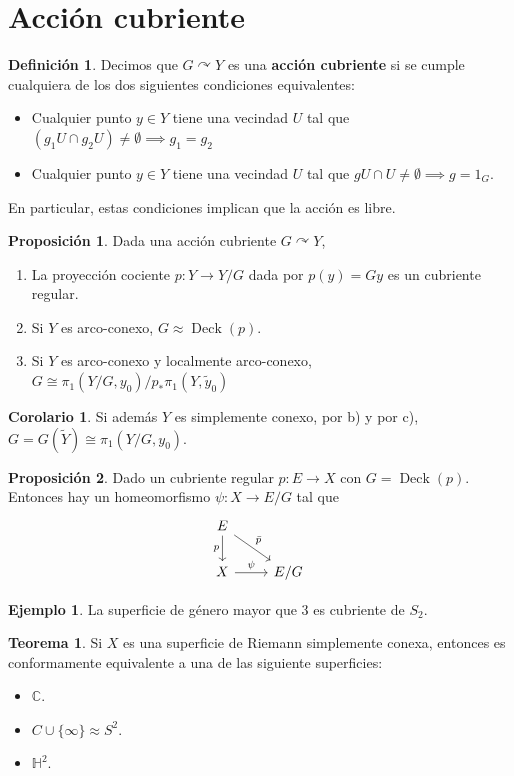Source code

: \documentclass[spanish]{article}
\theoremstyle{definition}
\newtheorem*{defn}{Definición}
\newtheorem*{teo}{Teorema}
\newtheorem*{prop}{Proposición}
\newtheorem*{coro}{Corolario}
\newtheorem*{ejem}{Ejemplo}
\newcommand{\C}{\mathbb{C}}
\newcommand{\Hy}{\mathbb{H}}
\DeclareMathOperator{\Deck}{Deck}
\begin{document}
\section{Acción cubriente}
\begin{defn}
	Decimos que $G\curvearrowright Y$ es una \textbf{acción cubriente} si se cumple cualquiera de los dos siguientes condiciones equivalentes:
	\begin{itemize}
		\item Cualquier punto $y\in Y$ tiene una vecindad $U$ tal que $(g_1U\cap g_2U)\neq\emptyset\implies g_1=g_2$
		\item Cualquier punto $y\in Y$ tiene una vecindad $U$ tal que $gU\cap U\neq\emptyset\implies g=1_G$.
	\end{itemize}
	En particular, estas condiciones implican que la acción es libre.
\end{defn}
\begin{prop}
	Dada una acción cubriente $G\curvearrowright Y$,
	\begin{enumerate}[label=\alph*)]
		\item La proyección cociente $p:Y\to Y/G$ dada por $p(y)=Gy$ es un cubriente regular.
		\item Si $Y$ es arco-conexo, $G\approx\Deck(p)$.
		\item Si $Y$ es arco-conexo y localmente arco-conexo, $G\cong\pi_1(Y/G,y_0)/p_*\pi_1(Y,\tilde{y}_0)$
	\end{enumerate}
\end{prop}
\begin{coro}
	Si además $Y$ es simplemente conexo, por b) y por c), $G=G(\tilde{Y})\cong\pi_1(Y/G,y_0)$.
\end{coro}
\begin{prop}
	Dado un cubriente regular $p:E\to X$ con $G=\Deck(p)$. Entonces hay un homeomorfismo $\psi:X\to E/G$ tal que 
	\[\begin{tikzcd}
		E\arrow[d,swap,"p"]\arrow[rd,"\bar{p}"]\\
		X\arrow[r,"\psi"]&E/G
	\end{tikzcd}\]
\end{prop}
\begin{ejem}
	La superficie de género mayor que 3 es cubriente de $S_2$.
\end{ejem}
\begin{teo}
		Si $X$ es una superficie de Riemann simplemente conexa, entonces es conformamente equivalente a una de las siguiente superficies:
		\begin{itemize}
			\item $\C$.
			\item $C\cup \{\infty\}\approx S^2$.
			\item $\Hy^2$.
		\end{itemize}
\end{teo}
\end{document}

=======

*Aim of the exercise*: Only the words belong in your copy: restate the data above exactly and leave the images out.

*Solution to the problem*:
Source code

: \documentclass[spanish]{article}
\theoremstyle{definition}
\newtheorem*{defn}{Definición}
\newtheorem*{teo}{Teorema}
\newtheorem*{prop}{Proposición}
\newtheorem*{coro}{Corolario}
\newtheorem*{ejem}{Ejemplo}
\newcommand{\C}{\mathbb{C}}
\newcommand{\Hy}{\mathbb{H}}
\DeclareMathOperator{\Deck}{Deck}
\begin{document}
\section{Acción cubriente}
\begin{defn}
	Decimos que $G\curvearrowright Y$ es una \textbf{acción cubriente} si se cumple cualquiera de los dos siguientes condiciones equivalentes:
	\begin{itemize}
		\item Cualquier punto $y\in Y$ tiene una vecindad $U$ tal que $(g_1U\cap g_2U)\neq\emptyset\implies g_1=g_2$
		\item Cualquier punto $y\in Y$ tiene una vecindad $U$ tal que $gU\cap U\neq\emptyset\implies g=1_G$.
	\end{itemize}
	En particular, estas condiciones implican que la acción es libre.
\end{defn}
\begin{prop}
	Dada una acción cubriente $G\curvearrowright Y$,
	\begin{enumerate}[label=\alph*)]
		\item La proyección cociente $p:Y\to Y/G$ dada por $p(y)=Gy$ es un cubriente regular.
		\item Si $Y$ es arco-conexo, $G\approx\Deck(p)$.
		\item Si $Y$ es arco-conexo y localmente arco-conexo, $G\cong\pi_1(Y/G,y_0)/p_*\pi_1(Y,\tilde{y}_0)$
	\end{enumerate}
\end{prop}
\begin{coro}
	Si además $Y$ es simplemente conexo, por b) y por c), $G=G(\tilde{Y})\cong\pi_1(Y/G,y_0)$.
\end{coro}
\begin{prop}
	Dado un cubriente regular $p:E\to X$ con $G=\Deck(p)$. Entonces hay un homeomorfismo $\psi:X\to E/G$ tal que 
	\[\begin{tikzcd}
		E\arrow[d,swap,"p"]\arrow[rd,"\bar{p}"]\\
		X\arrow[r,"\psi"]&E/G
	\end{tikzcd}\]
\end{prop}
\begin{ejem}
	La superficie de género mayor que 3 es cubriente de $S_2$.
\end{ejem}
\begin{teo}
		Si $X$ es una superficie de Riemann simplemente conexa, entonces es conformamente equivalente a una de las siguiente superficies:
		\begin{itemize}
			\item $\C$.
			\item $C\cup \{\infty\}\approx S^2$.
			\item $\Hy^2$.
		\end{itemize}
\end{teo}
\end{document}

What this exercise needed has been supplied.